Over the past two months, Apple’s market capitalisation (ie its value as measured by the stock market) averaged out at $229.8bn.

The corresponding figure for Microsoft was $215.9bn. And yes, you read those numbers correctly: Apple is now worth significantly more than Microsoft, and the difference isn’t just a flash in the Wall Street pan.

This has implications for all of us who follow these things. The mainstream media, for example, need to discard the rose-tinted spectacles through which they have viewed Apple ever since Steve Jobs returned to the helm in 1997. Apple is no longer the Lucky Little Company That Could but a looming, secretive, manipulative corporate giant.

Recent developments suggest that Apple itself also needs to adjust to its new status as just another company…

Apropos the Microsoft comparison, Randall Stross has a useful piece in today’s NYT. Microsoft continues to be a formidable company, but from the viewpoint of investors it’s become more like GE or Big Oil (excepting BP, perhaps) — a good ‘banker’ stock for a part of one’s pension portfolio.

Jobs: Great unwashed don’t need PCs

Hmmm… This from TechEye.

It is official: Steve Jobs no longer thinks that PCs are going to be that important.

Speaking at the D8 conference, the Apple supremo said the day is coming when only one out of "every few people" will need a traditional computer.

For evidence he said that when the US was an agrarian nation, all cars were trucks because that's what you needed on the farms.

"Cars became more popular as cities rose, and things like power steering and automatic transmission became popular," he said.

He thinks that PCs are going to be like trucks. They are still going to be around… but only "one out of x people will need them."

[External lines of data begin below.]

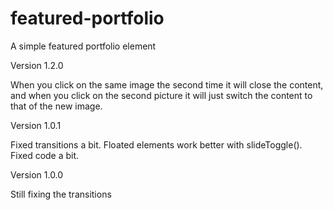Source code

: # featured-portfolio
A simple featured portfolio element

Version 1.2.0

When you click on the same image the second time it will close the content, and when you click on the second picture it will just switch the content to that of the new image.

Version 1.0.1

Fixed transitions a bit.
Floated elements work better with slideToggle().
Fixed code a bit.

Version 1.0.0

Still fixing the transitions
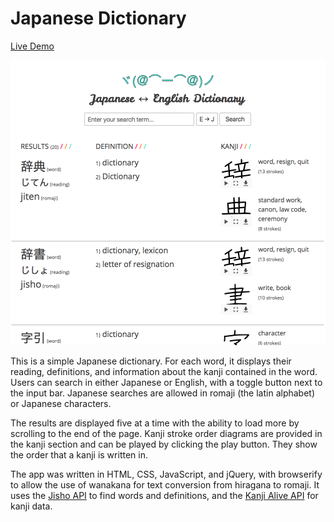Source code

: # Japanese Dictionary

[Live Demo](https://jeffbernst.github.io/japanese-dictionary/)

![Japanese Dictionary](japanese_dictionary.png)

This is a simple Japanese dictionary. For each word, it displays their reading, definitions, and information about the kanji contained in the word. Users can search in either Japanese or English, with a toggle button next to the input bar. Japanese searches are allowed in romaji (the latin alphabet) or Japanese characters.

The results are displayed five at a time with the ability to load more by scrolling to the end of the page. Kanji stroke order diagrams are provided in the kanji section and can be played by clicking the play button. They show the order that a kanji is written in.

The app was written in HTML, CSS, JavaScript, and jQuery, with browserify to allow the use of wanakana for text conversion from hiragana to romaji. It uses the [Jisho API](http://jisho.org/forum/54fefc1f6e73340b1f160000-is-there-any-kind-of-search-api) to find words and definitions, and the [Kanji Alive API](https://app.kanjialive.com/api/docs) for kanji data.
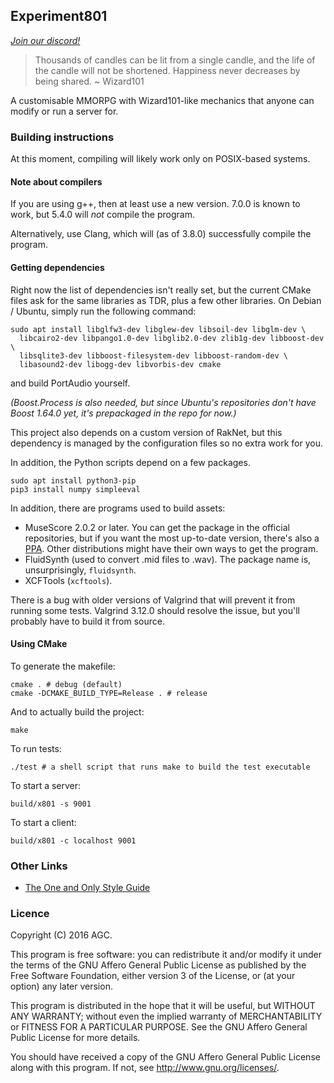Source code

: ## Experiment801

[*Join our discord!*](https://discord.gg/sDbNH5N)

> Thousands of candles can be lit from a single candle, and the life of the
> candle will not be shortened. Happiness never decreases by being shared.
> ~ Wizard101

A customisable MMORPG with Wizard101-like mechanics that anyone can modify or
run a server for.

### Building instructions

At this moment, compiling will likely work only on POSIX-based systems.

#### Note about compilers

If you are using g++, then at least use a new version. 7.0.0 is known to work,
but 5.4.0 will *not* compile the program.

Alternatively, use Clang, which will (as of 3.8.0) successfully compile the
program.

#### Getting dependencies

Right now the list of dependencies isn't really set, but the current CMake
files ask for the same libraries as TDR, plus a few other libraries. On Debian
/ Ubuntu, simply run the following command:

    sudo apt install libglfw3-dev libglew-dev libsoil-dev libglm-dev \
      libcairo2-dev libpango1.0-dev libglib2.0-dev zlib1g-dev libboost-dev \
      libsqlite3-dev libboost-filesystem-dev libboost-random-dev \
      libasound2-dev libogg-dev libvorbis-dev cmake

and build PortAudio yourself.

*(Boost.Process is also needed, but since Ubuntu's repositories don't have
Boost 1.64.0 yet, it's prepackaged in the repo for now.)*

This project also depends on a custom version of RakNet, but this dependency
is managed by the configuration files so no extra work for you.

In addition, the Python scripts depend on a few packages.

    sudo apt install python3-pip
    pip3 install numpy simpleeval

In addition, there are programs used to build assets:

* MuseScore 2.0.2 or later. You can get the package in the official repositories,
  but if you want the most up-to-date version, there's also a
  [PPA](https://launchpad.net/~mscore-ubuntu/+archive/ubuntu/mscore-stable).
  Other distributions might have their own ways to get the program.
* FluidSynth (used to convert .mid files to .wav). The package name is,
  unsurprisingly, `fluidsynth`.
* XCFTools (`xcftools`).

There is a bug with older versions of Valgrind that will prevent it from running
some tests. Valgrind 3.12.0 should resolve the issue, but you'll probably have
to build it from source.

#### Using CMake

To generate the makefile:

    cmake . # debug (default)
    cmake -DCMAKE_BUILD_TYPE=Release . # release

And to actually build the project:

    make

To run tests:

    ./test # a shell script that runs make to build the test executable

To start a server:

    build/x801 -s 9001

To start a client:

    build/x801 -c localhost 9001

### Other Links

* [The One and Only Style Guide](https://docs.google.com/document/d/1AskEPaRCH0A6xCgIYerogpheiXyx4UT886UwIGPR-vU/edit?usp=sharing)

### Licence

Copyright (C) 2016 AGC.

This program is free software: you can redistribute it and/or modify
it under the terms of the GNU Affero General Public License as
published by the Free Software Foundation, either version 3 of the
License, or (at your option) any later version.

This program is distributed in the hope that it will be useful,
but WITHOUT ANY WARRANTY; without even the implied warranty of
MERCHANTABILITY or FITNESS FOR A PARTICULAR PURPOSE.  See the
GNU Affero General Public License for more details.

You should have received a copy of the GNU Affero General Public License
along with this program.  If not, see <http://www.gnu.org/licenses/>.
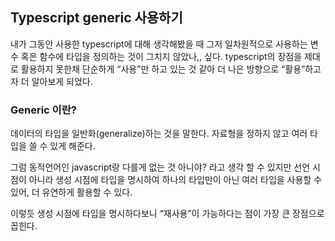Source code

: ## Typescript generic 사용하기

내가 그동안 사용한 typescript에 대해 생각해봤을 때 그저 일차원적으로 사용하는 변수 혹은 함수에 타입을 정의하는 것이 그치지 않았나,, 싶다. 
typescript의 장점을 제대로 활용하지 못한채 단순하게 “사용”만 하고 있는 것 같아 더 나은 방향으로 “활용”하고자 더 알아보게 되었다.


### Generic 이란?

데이터의 타입을 일반화(generalize)하는 것을 말한다. 자료형을 정하지 않고 여러 타입을 쓸 수 있게 해준다.

그럼 동적언어인 javascript랑 다를게 없는 것 아니야? 라고 생각 할 수 있지만 선언 시점이 아니라 생성 시점에 타입을 명시하여 하나의 타입만이 아닌 여러 타입을 사용할 수 있어, 더 유연하게 활용할 수 있다.

이렇듯 생성 시점에 타입을 명시하다보니 “재사용”이 가능하다는 점이 가장 큰 장점으로 꼽힌다.
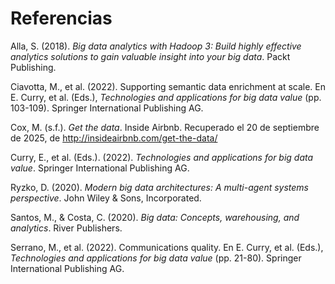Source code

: # Referencias

Alla, S. (2018). *Big data analytics with Hadoop 3: Build highly effective analytics solutions to gain valuable insight into your big data*. Packt Publishing.

Ciavotta, M., et al. (2022). Supporting semantic data enrichment at scale. En E. Curry, et al. (Eds.), *Technologies and applications for big data value* (pp. 103-109). Springer International Publishing AG.

Cox, M. (s.f.). *Get the data*. Inside Airbnb. Recuperado el 20 de septiembre de 2025, de http://insideairbnb.com/get-the-data/

Curry, E., et al. (Eds.). (2022). *Technologies and applications for big data value*. Springer International Publishing AG.

Ryzko, D. (2020). *Modern big data architectures: A multi-agent systems perspective*. John Wiley & Sons, Incorporated.

Santos, M., & Costa, C. (2020). *Big data: Concepts, warehousing, and analytics*. River Publishers.

Serrano, M., et al. (2022). Communications quality. En E. Curry, et al. (Eds.), *Technologies and applications for big data value* (pp. 21-80). Springer International Publishing AG.
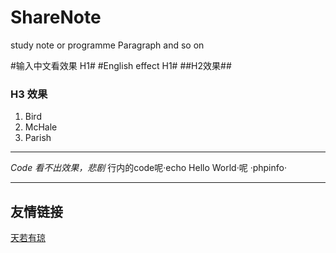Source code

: ShareNote
=========

study note or programme Paragraph and so on

#输入中文看效果 H1#
#English effect H1#
##H2效果##
### H3 效果 ###




1. Bird
2. McHale
3. Parish

-------
*Code 看不出效果，悲剧*
    行内的code呢·echo Hello World·呢
    ·phpinfo·

-------

友情链接
-------

[天若有琼](http://sharenote.sinaapp.com '天若有琼')

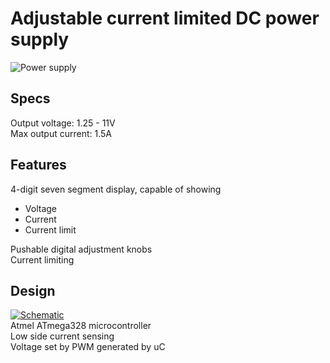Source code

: # Adjustable current limited DC power supply

![Power supply](https://dl.dropbox.com/u/4476572/photos/power-supply.jpg)

## Specs
Output voltage: 1.25 - 11V   
Max output current: 1.5A   

## Features
4-digit seven segment display, capable of showing   
   * Voltage
   * Current
   * Current limit

Pushable digital adjustment knobs  
Current limiting   

## Design
[![Schematic](https://dl.dropbox.com/u/4476572/photos/power-supply-schema.png)](power-supply-schematic.pdf)  
Atmel ATmega328 microcontroller  
Low side current sensing  
Voltage set by PWM generated by uC  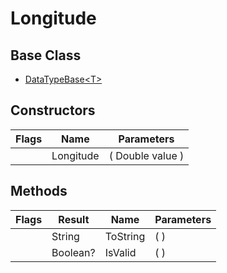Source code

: # Longitude
## Base Class
- [DataTypeBase&lt;T&gt;](./T_DataTypeBase`1.md)
## Constructors
Flags|Name|Parameters
-|-|-
&nbsp;|Longitude|( Double value )
## Methods
Flags|Result|Name|Parameters
-|-|-|-
&nbsp;|String|ToString|( )
&nbsp;|Boolean?|IsValid|( )
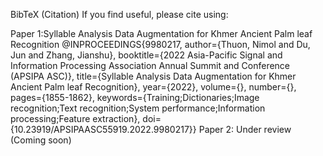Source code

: BibTeX (Citation)
If you find useful, please cite using: 

Paper 1:Syllable Analysis Data Augmentation for Khmer Ancient Palm leaf Recognition
@INPROCEEDINGS{9980217,
  author={Thuon, Nimol and Du, Jun and Zhang, Jianshu},
  booktitle={2022 Asia-Pacific Signal and Information Processing Association Annual Summit and Conference (APSIPA ASC)}, 
  title={Syllable Analysis Data Augmentation for Khmer Ancient Palm leaf Recognition}, 
  year={2022},
  volume={},
  number={},
  pages={1855-1862},
  keywords={Training;Dictionaries;Image recognition;Text recognition;System performance;Information processing;Feature extraction},
  doi={10.23919/APSIPAASC55919.2022.9980217}}
Paper 2: Under review (Coming soon)
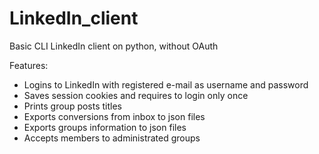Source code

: # LinkedIn_client
Basic CLI LinkedIn client on python, without OAuth

Features:
* Logins to LinkedIn with registered e-mail as username and password
* Saves session cookies and requires to login only once
* Prints group posts titles
* Exports conversions from inbox to json files
* Exports groups information to json files
* Accepts members to administrated groups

Of course x is an unknown figure so Jobs is hedging his bets a bit. He could mean that only one in ten people will need one or one in two. It is a moot point if very many people need one now, but whether or not they own one is another matter.

Jobs claimed that advances in chips and software will allow tablet devices like the iPad to do tasks that today are really only suited for a traditional computer, things like video editing and graphic arts work.

He said that the move will make many PC veterans uneasy, "because the PC has taken us a long way."

"We like to talk about the post-PC era, but when it really starts to happen, it's uncomfortable," he said.

Needless to say, Ray Ozzie doesn’t agree.